Chimur is a city and a municipal council in Chandrapur District, in the state of Maharashtra, India. It is one of the Indian Parliamentary Constituencies and a Vidhan Sabha constituency.

== Overview ==

Chimur (tos) is a tehsil of Chandrapur district in Maharashtra, India, with a population of about 170,000 according to the 2011 Indian Census. There are offices of the Tehsildar, SDO, and Additional Collectorate's.

Chimur (tos) can be reached by road from Warora, which is also the nearest railway station on the Wardha-Ballarpur-Hyderabad link. From Warora, it is 55 km and 101 km from Chandrapur. A regular bus service runs between Chimur and Nagpur, which is 94 km away.

Chimur has a large market because it is so apart from other towns and cities. Chimur does not have much education institutions as it has English and Marathi medium schools.
People can graduate from Gondwana University.

Chimur is located between Wardha, Chandrapur, Gondiya, Bhandara, Gadchiroli, and Nagpur. It is about 100 km from all these district places.

== History ==

Chimur is famous for its active participation in the Indian Freedom Struggle during the Quit India Movement of 1942. Balwantrao Deshmukh (27 March 1878 - 18 November 1957) was an Indian lawyer, Indian National Congress (INC) politician and independence activist from Chandrapur.

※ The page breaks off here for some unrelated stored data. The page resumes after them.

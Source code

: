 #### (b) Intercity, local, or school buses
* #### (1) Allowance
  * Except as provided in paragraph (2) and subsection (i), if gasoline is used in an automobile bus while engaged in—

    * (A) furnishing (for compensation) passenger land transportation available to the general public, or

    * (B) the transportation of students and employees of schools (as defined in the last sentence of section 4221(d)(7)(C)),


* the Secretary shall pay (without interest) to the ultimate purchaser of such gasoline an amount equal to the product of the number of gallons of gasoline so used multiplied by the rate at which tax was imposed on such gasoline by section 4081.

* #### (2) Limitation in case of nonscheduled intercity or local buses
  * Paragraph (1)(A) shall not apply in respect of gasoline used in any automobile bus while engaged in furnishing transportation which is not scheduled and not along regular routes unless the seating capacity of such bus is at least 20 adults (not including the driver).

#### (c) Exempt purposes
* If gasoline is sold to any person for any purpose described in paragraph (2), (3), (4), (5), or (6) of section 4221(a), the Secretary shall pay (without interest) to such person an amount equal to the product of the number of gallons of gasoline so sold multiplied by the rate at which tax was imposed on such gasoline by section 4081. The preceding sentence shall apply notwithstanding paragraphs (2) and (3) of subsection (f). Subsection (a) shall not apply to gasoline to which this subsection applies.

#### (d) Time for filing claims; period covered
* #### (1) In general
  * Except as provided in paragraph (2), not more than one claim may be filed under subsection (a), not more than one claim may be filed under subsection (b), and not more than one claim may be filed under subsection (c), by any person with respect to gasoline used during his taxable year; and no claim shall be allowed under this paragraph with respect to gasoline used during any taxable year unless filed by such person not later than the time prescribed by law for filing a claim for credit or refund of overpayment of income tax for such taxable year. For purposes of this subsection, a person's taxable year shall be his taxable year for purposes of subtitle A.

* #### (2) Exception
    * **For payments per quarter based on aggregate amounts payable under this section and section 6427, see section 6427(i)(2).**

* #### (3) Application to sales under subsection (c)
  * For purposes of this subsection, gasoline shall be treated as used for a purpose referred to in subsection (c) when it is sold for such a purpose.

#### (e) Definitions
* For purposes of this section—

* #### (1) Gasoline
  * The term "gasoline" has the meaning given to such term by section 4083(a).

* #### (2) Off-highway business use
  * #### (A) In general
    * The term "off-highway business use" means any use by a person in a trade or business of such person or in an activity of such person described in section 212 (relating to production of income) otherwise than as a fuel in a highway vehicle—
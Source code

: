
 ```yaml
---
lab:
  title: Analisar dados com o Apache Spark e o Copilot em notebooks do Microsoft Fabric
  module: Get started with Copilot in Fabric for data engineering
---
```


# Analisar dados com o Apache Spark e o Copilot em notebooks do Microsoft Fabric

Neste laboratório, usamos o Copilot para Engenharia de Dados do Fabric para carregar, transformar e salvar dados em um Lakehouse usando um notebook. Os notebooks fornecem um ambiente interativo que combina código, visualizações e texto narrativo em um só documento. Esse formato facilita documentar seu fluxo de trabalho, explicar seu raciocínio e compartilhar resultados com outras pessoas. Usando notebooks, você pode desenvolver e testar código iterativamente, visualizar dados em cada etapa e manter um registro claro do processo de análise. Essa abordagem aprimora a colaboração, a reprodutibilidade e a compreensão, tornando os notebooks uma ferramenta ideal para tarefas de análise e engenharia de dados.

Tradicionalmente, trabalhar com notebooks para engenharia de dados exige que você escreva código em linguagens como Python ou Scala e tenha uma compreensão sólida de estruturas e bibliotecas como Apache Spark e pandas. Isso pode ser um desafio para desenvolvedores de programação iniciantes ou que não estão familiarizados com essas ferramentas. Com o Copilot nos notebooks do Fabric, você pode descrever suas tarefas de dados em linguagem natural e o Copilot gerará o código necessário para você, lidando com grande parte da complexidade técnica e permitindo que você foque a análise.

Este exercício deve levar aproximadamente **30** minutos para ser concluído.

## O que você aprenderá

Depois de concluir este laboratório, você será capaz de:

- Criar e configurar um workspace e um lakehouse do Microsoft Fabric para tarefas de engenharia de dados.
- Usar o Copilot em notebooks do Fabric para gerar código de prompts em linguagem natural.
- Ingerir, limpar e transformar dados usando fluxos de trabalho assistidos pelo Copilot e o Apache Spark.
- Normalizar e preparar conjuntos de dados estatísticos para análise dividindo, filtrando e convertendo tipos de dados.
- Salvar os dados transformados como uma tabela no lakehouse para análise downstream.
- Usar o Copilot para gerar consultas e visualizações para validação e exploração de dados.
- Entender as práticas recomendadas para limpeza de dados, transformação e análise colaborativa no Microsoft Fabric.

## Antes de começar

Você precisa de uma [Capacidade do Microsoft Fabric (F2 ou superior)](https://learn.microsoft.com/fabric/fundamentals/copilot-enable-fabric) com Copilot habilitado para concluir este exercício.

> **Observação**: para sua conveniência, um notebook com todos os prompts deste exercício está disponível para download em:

The 400 years old Chimur Ghoda Yatra festival at historic Shri Hari Balaji Maharaj temple, started by Bhosle Sarkar, is held in February on the day of Vasant Panchami with Balaji Navratra, followed by Rudra Swahakar Yadnya and Navratri and concludes Mahashivratri.

==Local attractions==

The famous Tadoba Andhari Tiger Project & National Park is at a distance of 14 km from Chimur. This park is a successful example of the conservation of the tiger, the national animal of India. The other animal species found in Tadoba are Bear, Gava (Indian Bison), and Chital (Indian Spotted Dear). The park is also famous for its biodiversity. Hospitality services are available in the park.